*TO DO*
Return an exact copy of the data, starting at its first line and ending at the line that contains "## Overview", minus any pictures.
§ §
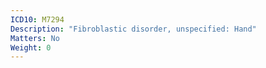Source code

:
 ```yaml
---
ICD10: M7294
Description: "Fibroblastic disorder, unspecified: Hand"
Matters: No
Weight: 0
---
```


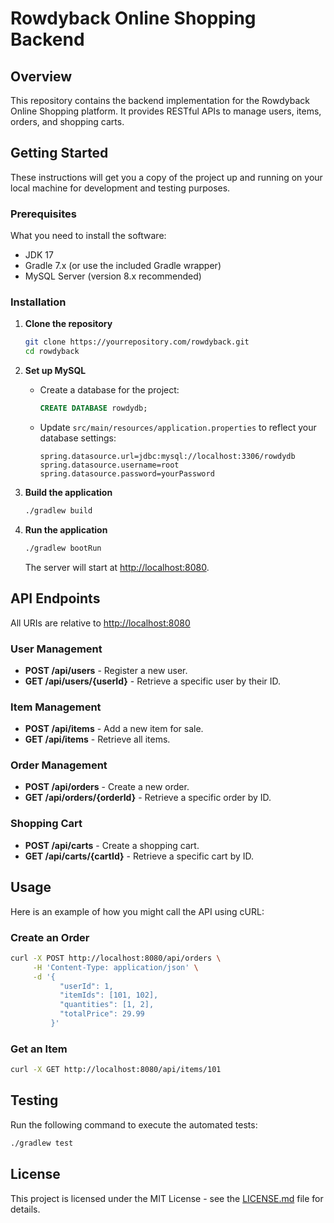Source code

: 
# Rowdyback Online Shopping Backend

## Overview

This repository contains the backend implementation for the Rowdyback Online Shopping platform. It provides RESTful APIs to manage users, items, orders, and shopping carts.

## Getting Started

These instructions will get you a copy of the project up and running on your local machine for development and testing purposes.

### Prerequisites

What you need to install the software:

- JDK 17
- Gradle 7.x (or use the included Gradle wrapper)
- MySQL Server (version 8.x recommended)

### Installation

1. **Clone the repository**

   ```bash
   git clone https://yourrepository.com/rowdyback.git
   cd rowdyback
   ```

2. **Set up MySQL**

   - Create a database for the project:

     ```sql
     CREATE DATABASE rowdydb;
     ```

   - Update `src/main/resources/application.properties` to reflect your database settings:

     ```properties
     spring.datasource.url=jdbc:mysql://localhost:3306/rowdydb
     spring.datasource.username=root
     spring.datasource.password=yourPassword
     ```

3. **Build the application**

   ```bash
   ./gradlew build
   ```

4. **Run the application**

   ```bash
   ./gradlew bootRun
   ```

   The server will start at <http://localhost:8080>.

## API Endpoints

All URIs are relative to <http://localhost:8080>

### User Management

- **POST /api/users** - Register a new user.
- **GET /api/users/{userId}** - Retrieve a specific user by their ID.

### Item Management

- **POST /api/items** - Add a new item for sale.
- **GET /api/items** - Retrieve all items.

### Order Management

- **POST /api/orders** - Create a new order.
- **GET /api/orders/{orderId}** - Retrieve a specific order by ID.

### Shopping Cart

- **POST /api/carts** - Create a shopping cart.
- **GET /api/carts/{cartId}** - Retrieve a specific cart by ID.

## Usage

Here is an example of how you might call the API using cURL:

### Create an Order

```bash
curl -X POST http://localhost:8080/api/orders \
     -H 'Content-Type: application/json' \
     -d '{
           "userId": 1,
           "itemIds": [101, 102],
           "quantities": [1, 2],
           "totalPrice": 29.99
         }'
```

### Get an Item

```bash
curl -X GET http://localhost:8080/api/items/101
```

## Testing

Run the following command to execute the automated tests:

```bash
./gradlew test
```



## License

This project is licensed under the MIT License - see the [LICENSE.md](LICENSE.md) file for details.

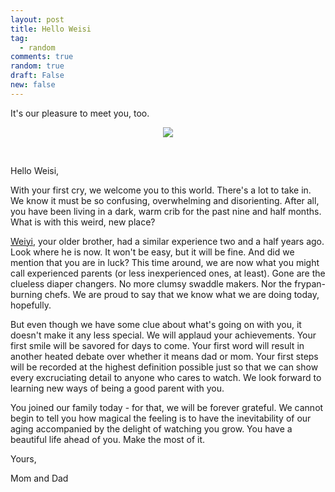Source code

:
 ```yaml
---
layout: post
title: Hello Weisi
tag:
  - random
comments: true
random: true
draft: False
new: false
---
```


It's our pleasure to meet you, too.

<p float="left" align="middle">
  <img src="https://shawenyao.github.io/Photos/Random/wg.jpg"/>
</p>

<br>

Hello Weisi,

With your first cry, we welcome you to this world. There's a lot to take in. We know it must be so confusing, overwhelming and disorienting. After all, you have been living in a dark, warm crib for the past nine and half months. What is with this weird, new place?

[Weiyi](https://www.shawenyao.com/Hello-Weiyi/), your older brother, had a similar experience two and a half years ago. Look where he is now. It won't be easy, but it will be fine. And did we mention that you are in luck? This time around, we are now what you might call experienced parents (or less inexperienced ones, at least). Gone are the clueless diaper changers. No more clumsy swaddle makers. Nor the frypan-burning chefs. We are proud to say that we know what we are doing today, hopefully.

But even though we have some clue about what's going on with you, it doesn't make it any less special. We will applaud your achievements. Your first smile will be savored for days to come. Your first word will result in another heated debate over whether it means dad or mom. Your first steps will be recorded at the highest definition possible just so that we can show every excruciating detail to anyone who cares to watch. We look forward to learning new ways of being a good parent with you.

You joined our family today - for that, we will be forever grateful. We cannot begin to tell you how magical the feeling is to have the inevitability of our aging accompanied by the delight of watching you grow. You have a beautiful life ahead of you. Make the most of it. 

Yours,

Mom and Dad
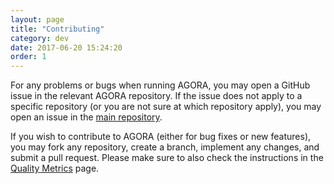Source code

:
 ```yaml
---
layout: page
title: "Contributing"
category: dev
date: 2017-06-20 15:24:20
order: 1
---
```


For any problems or bugs when running AGORA, you may open a GitHub issue in the
relevant AGORA repository. If the issue does not apply to a specific repository
(or you are not sure at which repository apply), you may open an issue in the
<a target="_blank" href="https://github.com/AuthEceSoftEng/agora">main repository</a>.

If you wish to contribute to AGORA (either for bug fixes or new features), you
may fork any repository, create a branch,  implement any changes, and submit a
pull request. Please make sure to also check the instructions in the 
<a href="/agora/ext/quality-metrics.html">Quality Metrics</a> page.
§ §
*RESPONSE AREA*
Source code

:
 ```yaml
---
ICD10: M7294
Description: "Fibroblastic disorder, unspecified: Hand"
Matters: No
Weight: 0
---
```


Source code

: 
# Rowdyback Online Shopping Backend

## Overview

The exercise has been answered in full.